§ WORK TO BE COMPLETED:
Search through the entries for the word "object" and copy every line that has it.

§ Pictures paired with source code:

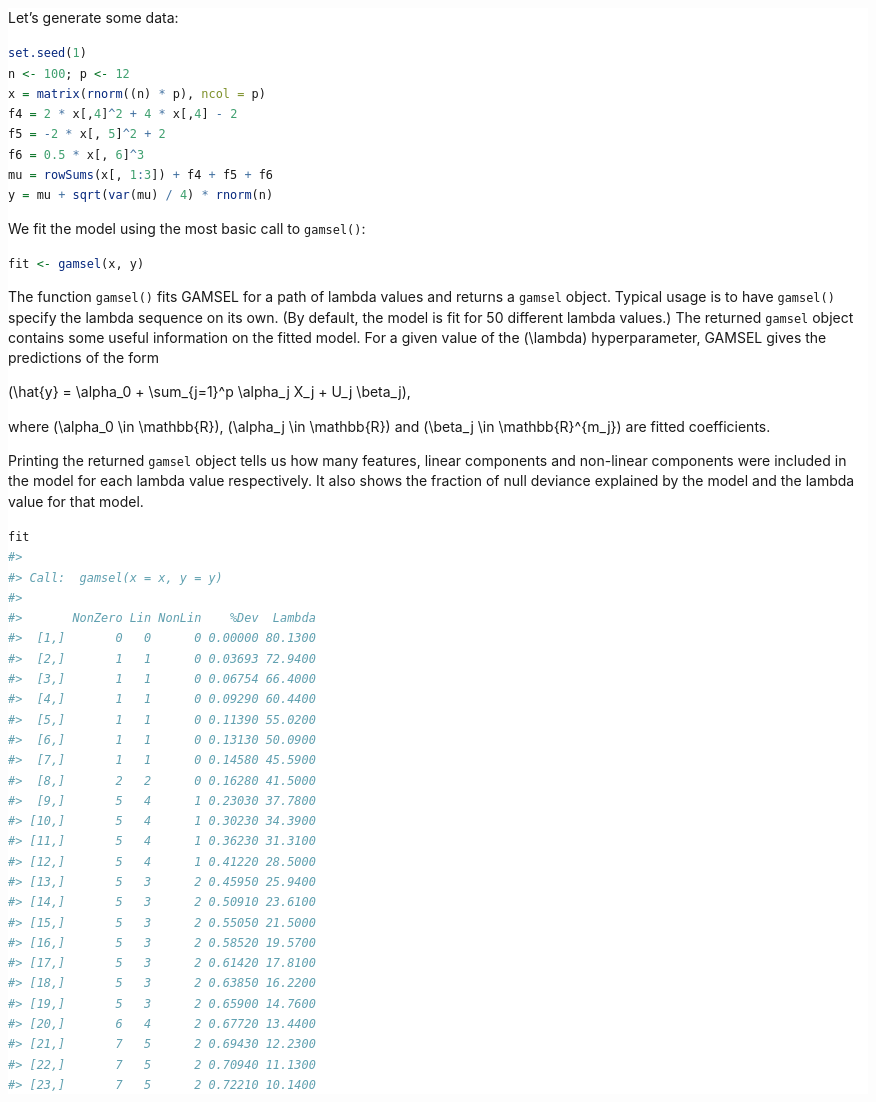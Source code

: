 Let’s generate some data:

``` r
set.seed(1)
n <- 100; p <- 12
x = matrix(rnorm((n) * p), ncol = p)
f4 = 2 * x[,4]^2 + 4 * x[,4] - 2
f5 = -2 * x[, 5]^2 + 2
f6 = 0.5 * x[, 6]^3
mu = rowSums(x[, 1:3]) + f4 + f5 + f6
y = mu + sqrt(var(mu) / 4) * rnorm(n)
```

We fit the model using the most basic call to `gamsel()`:

``` r
fit <- gamsel(x, y)
```

The function `gamsel()` fits GAMSEL for a path of lambda values and
returns a `gamsel` object. Typical usage is to have `gamsel()` specify
the lambda sequence on its own. (By default, the model is fit for 50
different lambda values.) The returned `gamsel` object contains some
useful information on the fitted model. For a given value of the
\(\lambda\) hyperparameter, GAMSEL gives the predictions of the form

<p align="center">

\(\hat{y} = \alpha_0 + \sum_{j=1}^p \alpha_j X_j + U_j \beta_j\),

</p>

where \(\alpha_0 \in \mathbb{R}\), \(\alpha_j \in \mathbb{R}\) and
\(\beta_j \in \mathbb{R}^{m_j}\) are fitted coefficients.

Printing the returned `gamsel` object tells us how many features, linear
components and non-linear components were included in the model for each
lambda value respectively. It also shows the fraction of null deviance
explained by the model and the lambda value for that model.

``` r
fit
#> 
#> Call:  gamsel(x = x, y = y) 
#> 
#>       NonZero Lin NonLin    %Dev  Lambda
#>  [1,]       0   0      0 0.00000 80.1300
#>  [2,]       1   1      0 0.03693 72.9400
#>  [3,]       1   1      0 0.06754 66.4000
#>  [4,]       1   1      0 0.09290 60.4400
#>  [5,]       1   1      0 0.11390 55.0200
#>  [6,]       1   1      0 0.13130 50.0900
#>  [7,]       1   1      0 0.14580 45.5900
#>  [8,]       2   2      0 0.16280 41.5000
#>  [9,]       5   4      1 0.23030 37.7800
#> [10,]       5   4      1 0.30230 34.3900
#> [11,]       5   4      1 0.36230 31.3100
#> [12,]       5   4      1 0.41220 28.5000
#> [13,]       5   3      2 0.45950 25.9400
#> [14,]       5   3      2 0.50910 23.6100
#> [15,]       5   3      2 0.55050 21.5000
#> [16,]       5   3      2 0.58520 19.5700
#> [17,]       5   3      2 0.61420 17.8100
#> [18,]       5   3      2 0.63850 16.2200
#> [19,]       5   3      2 0.65900 14.7600
#> [20,]       6   4      2 0.67720 13.4400
#> [21,]       7   5      2 0.69430 12.2300
#> [22,]       7   5      2 0.70940 11.1300
#> [23,]       7   5      2 0.72210 10.1400
```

§ ANSWER SECTION:
returns a `gamsel` object. Typical usage is to have `gamsel()` specify
different lambda values.) The returned `gamsel` object contains some
Printing the returned `gamsel` object tells us how many features, linear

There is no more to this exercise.